▶ **Records drawn from a dataset**

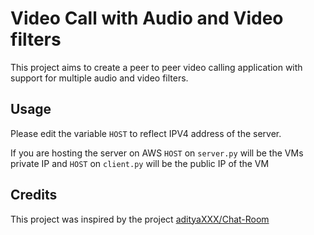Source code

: # Video Call with Audio and Video filters

This project aims to create a peer to peer video calling application with support for multiple audio and video filters.

## Usage

Please edit the variable `HOST` to reflect IPV4 address of the server.

If you are hosting the server on AWS `HOST` on `server.py` will be the VMs private IP and `HOST` on `client.py` will be the public IP of the VM

## Credits

This project was inspired by the project [adityaXXX/Chat-Room ](https://github.com/adityaXXX/Chat-Room)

▶ **Task item**
For the word "project", find all matching lines in the entries above and copy them out.

▶ **Answer section**
This project aims to create a peer to peer video calling application with support for multiple audio and video filters.
This project was inspired by the project [adityaXXX/Chat-Room ](https://github.com/adityaXXX/Chat-Room)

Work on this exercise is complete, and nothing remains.